Credit: Wikimedia commons

“Il nostro studio dimostra che la resilienza ambientale di Syntrichia caninervis è perfino superiore a quella dei tardigradi”, hanno scritto i ricercatori. “Syntrichia caninervis è una promettente pianta candidata a colonizzare ambienti extraterrestri, gettando le basi per la costruzione di habitat umani biologicamente sostenibili oltre la Terra”.

Quando andremo su Marte?

Sono già in corso tentativi per stabilire una colonia umana permanente su Marte: Elon Musk ha fondato SpaceX nel 2002 con l’intenzione esplicita di inviare persone sul Pianeta Rosso. Il miliardario spera di fondare una colonia autosufficiente prima del 2050, ma studi recenti mettono in dubbio la fattibilità di un simile progetto. Negli ultimi mesi, gli scienziati hanno scoperto che i viaggi spaziali di lunga durata possono avere un impatto estremamente negativo sulla struttura dei reni degli astronauti .
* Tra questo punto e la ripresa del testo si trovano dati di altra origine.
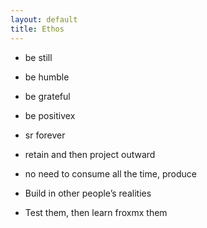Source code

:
 ```yaml
---
layout: default
title: Ethos
---
```

- be still
- be humble
- be grateful
- be positivex
- sr forever
- retain and then project outward
- no need to consume all the time, produce

- Build in other people’s realities
- Test them, then learn froxmx them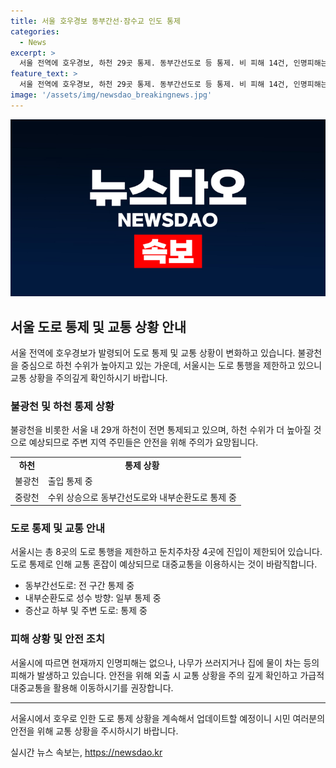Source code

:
 ```yaml
---
title: 서울 호우경보 동부간선·잠수교 인도 통제
categories:
  - News
excerpt: >
  서울 전역에 호우경보, 하천 29곳 통제. 동부간선도로 등 통제. 비 피해 14건, 인명피해는 없어. 교통 상황 주의 요망. (영상취재: 최준식, 영상편집 : 전민규)
feature_text: >
  서울 전역에 호우경보, 하천 29곳 통제. 동부간선도로 등 통제. 비 피해 14건, 인명피해는 없어. 교통 상황 주의 요망. (영상취재: 최준식, 영상편집 : 전민규)
image: '/assets/img/newsdao_breakingnews.jpg'
---
```


<p><img src="/assets/img/newsdao_breakingnews.jpg" alt="cryptoinkorea 속보" /></p>

<h2 data-ke-size="size26">서울 도로 통제 및 교통 상황 안내</h2>

<p data-ke-size="size16">서울 전역에 호우경보가 발령되어 도로 통제 및 교통 상황이 변화하고 있습니다. 불광천을 중심으로 하천 수위가 높아지고 있는 가운데, 서울시는 도로 통행을 제한하고 있으니 교통 상황을 주의깊게 확인하시기 바랍니다.</p>

<h3><b>불광천 및 하천 통제 상황</b></h3>

<p data-ke-size="size16">불광천을 비롯한 서울 내 29개 하천이 전면 통제되고 있으며, 하천 수위가 더 높아질 것으로 예상되므로 주변 지역 주민들은 안전을 위해 주의가 요망됩니다.</p>

<table>
    <tr>
        <td style="text-align: center; height: 17px;"><b>하천</b></td>
        <td style="text-align: center; height: 17px;"><b>통제 상황</b></td>
    </tr>
    <tr>
        <td style="text-align: left; height: 17px;">불광천</td>
        <td style="text-align: left; height: 17px;">출입 통제 중</td>
    </tr>
    <tr>
        <td style="text-align: left; height: 17px;">중랑천</td>
        <td style="text-align: left; height: 17px;">수위 상승으로 동부간선도로와 내부순환도로 통제 중</td>
    </tr>
</table>

<h3><b>도로 통제 및 교통 안내</b></h3>

<p data-ke-size="size16">서울시는 총 8곳의 도로 통행을 제한하고 둔치주차장 4곳에 진입이 제한되어 있습니다. 도로 통제로 인해 교통 혼잡이 예상되므로 대중교통을 이용하시는 것이 바람직합니다.</p>

<ul>
    <li>동부간선도로: 전 구간 통제 중</li>
    <li>내부순환도로 성수 방향: 일부 통제 중</li>
    <li>증산교 하부 및 주변 도로: 통제 중</li>
</ul>

<h3><b>피해 상황 및 안전 조치</b></h3>

<p data-ke-size="size16">서울시에 따르면 현재까지 인명피해는 없으나, 나무가 쓰러지거나 집에 물이 차는 등의 피해가 발생하고 있습니다. 안전을 위해 외출 시 교통 상황을 주의 깊게 확인하고 가급적 대중교통을 활용해 이동하시기를 권장합니다.</p>

<hr data-ke-size="size16">

<p data-ke-size="size16">서울시에서 호우로 인한 도로 통제 상황을 계속해서 업데이트할 예정이니 시민 여러분의 안전을 위해 교통 상황을 주시하시기 바랍니다.</p>
실시간 뉴스 속보는, <a href="https://newsdao.kr" rel="dofollow">https://newsdao.kr</a>


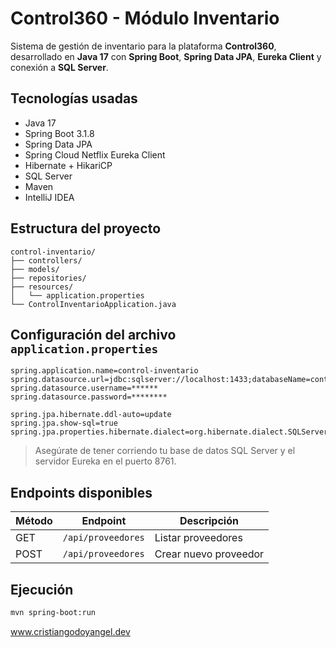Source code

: 
# Control360 - Módulo Inventario

Sistema de gestión de inventario para la plataforma **Control360**, desarrollado en **Java 17** con **Spring Boot**, **Spring Data JPA**, **Eureka Client** y conexión a **SQL Server**.

## Tecnologías usadas

- Java 17
- Spring Boot 3.1.8
- Spring Data JPA
- Spring Cloud Netflix Eureka Client
- Hibernate + HikariCP
- SQL Server
- Maven
- IntelliJ IDEA

## Estructura del proyecto

```
control-inventario/
├── controllers/
├── models/
├── repositories/
├── resources/
│   └── application.properties
└── ControlInventarioApplication.java
```

## Configuración del archivo `application.properties`

```properties
spring.application.name=control-inventario
spring.datasource.url=jdbc:sqlserver://localhost:1433;databaseName=control360;encrypt=true;trustServerCertificate=true
spring.datasource.username=******
spring.datasource.password=********

spring.jpa.hibernate.ddl-auto=update
spring.jpa.show-sql=true
spring.jpa.properties.hibernate.dialect=org.hibernate.dialect.SQLServerDialect
```

> Asegúrate de tener corriendo tu base de datos SQL Server y el servidor Eureka en el puerto 8761.

## Endpoints disponibles

| Método | Endpoint                         | Descripción            |
|--------|----------------------------------|------------------------|
| GET    | `/api/proveedores`              | Listar proveedores     |
| POST   | `/api/proveedores`              | Crear nuevo proveedor  |

## Ejecución

```bash
mvn spring-boot:run
```

www.cristiangodoyangel.dev
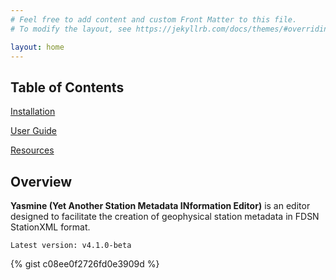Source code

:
 ```yaml
---
# Feel free to add content and custom Front Matter to this file.
# To modify the layout, see https://jekyllrb.com/docs/themes/#overriding-theme-defaults

layout: home
---
```


## Table of Contents

[installation]: /yasmine-stationxml-editor/installation "Installation"

[Installation][installation]

[user-guide]: /yasmine-stationxml-editor/user-guide "User Guide"

[User Guide][user-guide]

[resources]: /yasmine-stationxml-editor/resources "Resources"

[Resources][resources]

## Overview

**Yasmine (Yet Another Station Metadata INformation Editor)** is an editor designed to facilitate the creation of geophysical station metadata in FDSN StationXML format.

```Latest version: v4.1.0-beta```

{% gist c08ee0f2726fd0e3909d %}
Le implicazioni per gli astronauti

Considerando che un viaggio di sola andata su Marte dura circa nove mesi, gli astronauti potrebbero essere costretti a utilizzare macchine per la dialisi durante gli spostamenti da e verso il pianeta. Una volta lì, ci saranno altri problemi come l’aumento delle radiazioni spaziali, la diminuzione della gravità e una relativa mancanza di cibo e acqua potrebbero rendere la sopravvivenza una sfida importante. Essere in grado di far crescere la vita vegetale potrebbe superare almeno una di queste barriere.